Proposition 7.2 The algebra $\mathcal{B}\left(\mathfrak{E}{+}(q)\right)$ is presented by generators $x{1}, x_{2}, x_{3}$ and relations
\begin{aligned} x_{1}^{2} &=0, \quad x_{2}^{2}=0, \quad x_{1} x_{2}=-x_{2} x_{1}, \ \left(x_{2} x_{3}-q x_{3} x_{2}\right)^{2} &=0, \quad x_{3}^{p}=0, \ x_{3}\left(x_{2} x_{3}-q x_{3} x_{2}\right) &=q{ }^{-1}\left(x_{2} x_{3}-q x_{3} x_{2}\right) x_{3}, \ x_{1} x_{3} &=q x_{3} x_{1} . \end{aligned}
Let $z_{1}=x_{2} x_{3}-q x_{3} x_{2}$. Then $\mathcal{B}\left(\mathfrak{E}{+}(q)\right)$ has a PBW-basis $$B=\left{x{1}^{m_{1}} x_{2}^{m_{1}} x_{3}^{m_{3}} z_{1}^{m_{4}}: m_{1}, m_{2}, m_{4} \in{0,1}, m_{3} \in \mathbb{I}{0, p-1}\right}$$ hence $\operatorname{dim} \mathcal{B}\left(\mathfrak{E}{+}(q)\right)=2^{3} p$.
Proof Notice that $x_{3}^{p}=0$ since $x_{3}$ is a point labeled with $q_{22}=1$ in $K^{1}$. Also, $B$ is a basis thanks to the isomorphism $\mathscr{B}\left(\mathfrak{E}{+}(q)\right) \simeq \mathscr{B}\left(K^{1}\right) # \mathscr{B}\left(V{1}\right)$. The rest of the proof follows as in [AAH1, Proposition 8.1.6].

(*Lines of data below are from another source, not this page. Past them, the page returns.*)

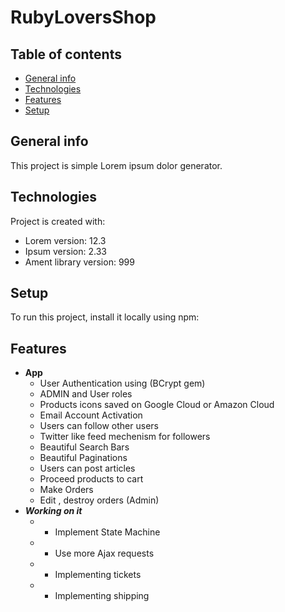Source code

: # RubyLoversShop

## Table of contents
* [General info](#general-info)
* [Technologies](#technologies)
* [Features](#features)
* [Setup](#setup)

## General info
This project is simple Lorem ipsum dolor generator.
	
## Technologies
Project is created with:
* Lorem version: 12.3
* Ipsum version: 2.33
* Ament library version: 999
	
## Setup
To run this project, install it locally using npm:

## Features
- **App**
  - User Authentication using  (BCrypt gem)
  - ADMIN and User roles 
  - Products icons saved on Google Cloud or Amazon Cloud
  - Email Account Activation
  - Users can follow other users
  - Twitter like feed mechenism for followers
  - Beautiful Search Bars
  - Beautiful Paginations
  - Users can post articles
  - Proceed products to cart
  - Make Orders
  - Edit , destroy orders (Admin)
- _**Working on it**_
  - - Implement State Machine
  - - Use more Ajax requests
  - - Implementing tickets
  - - Implementing shipping
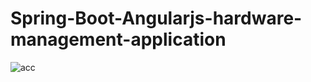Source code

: # Spring-Boot-Angularjs-hardware-management-application
![acc](https://user-images.githubusercontent.com/12301763/31772921-f5fe167e-b4d8-11e7-8e78-1882385eaf29.PNG)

Proposition $7.3$ The algebra $\mathcal{B}\left(\mathfrak{E}{-}(q)\right)$ is presented by generators $x{1}, x_{2}, x_{3}$ and relations $(7.17),(7.20)$,
\begin{aligned} x_{3}^{2} &=0, \quad\left(x_{2} x_{3}-q x_{3} x_{2}\right)^{p}=0, \ x_{3}\left(x_{2} x_{3}-q x_{3} x_{2}\right) &=-q^{-1}\left(x_{2} x_{3}-q x_{3} x_{2}\right) x_{3} . \end{aligned}
Let $z_{1}=x_{2} x_{3}-q x_{3} x_{2}$. Then $\mathcal{B}\left(\mathfrak{E}{-}(q)\right)$ has a $P B W$-basis $$\boldsymbol{B}=\left{x{1}^{m_{1}} x_{2}^{m_{2}} x_{3}^{m_{3}} z_{1}^{m_{4}}: m_{1}, m_{2}, m_{3} \in{0,1}, m_{4} \in \mathbb{I}{0, p-1}\right}$$ hence $\operatorname{dim} \mathcal{B}\left(E{-}(q)\right)=2^{3} p$.

## 数学代写|表示论代写Representation theory代考|A Pale Block and a Point

\left(c\left(x_{i} \otimes x_{j}\right)\right) {i, j \in I {3}}=\left(

εX1⊗X1εX2⊗X1q12X3⊗X1 εX1⊗X2εX2⊗X2q12X3⊗X2 q21X1⊗X3q21(X2+X1)⊗X3q22X3⊗X3\right)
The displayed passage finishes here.